**Task to carry out:** Without any pictures, restate the full set of records below exactly.

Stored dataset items
»»

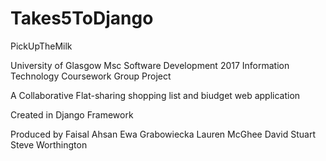 # Takes5ToDjango
PickUpTheMilk

University of Glasgow 
Msc Software Development 2017
Information Technology Coursework Group Project

A Collaborative Flat-sharing shopping list and biudget web application

Created in Django Framework

Produced by 
Faisal Ahsan
Ewa Grabowiecka
Lauren McGhee
David Stuart
Steve Worthington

««

**Exercise answer:**
 # Takes5ToDjango
PickUpTheMilk

University of Glasgow 
Msc Software Development 2017
Information Technology Coursework Group Project

A Collaborative Flat-sharing shopping list and biudget web application

Created in Django Framework

Produced by 
Faisal Ahsan
Ewa Grabowiecka
Lauren McGhee
David Stuart
Steve Worthington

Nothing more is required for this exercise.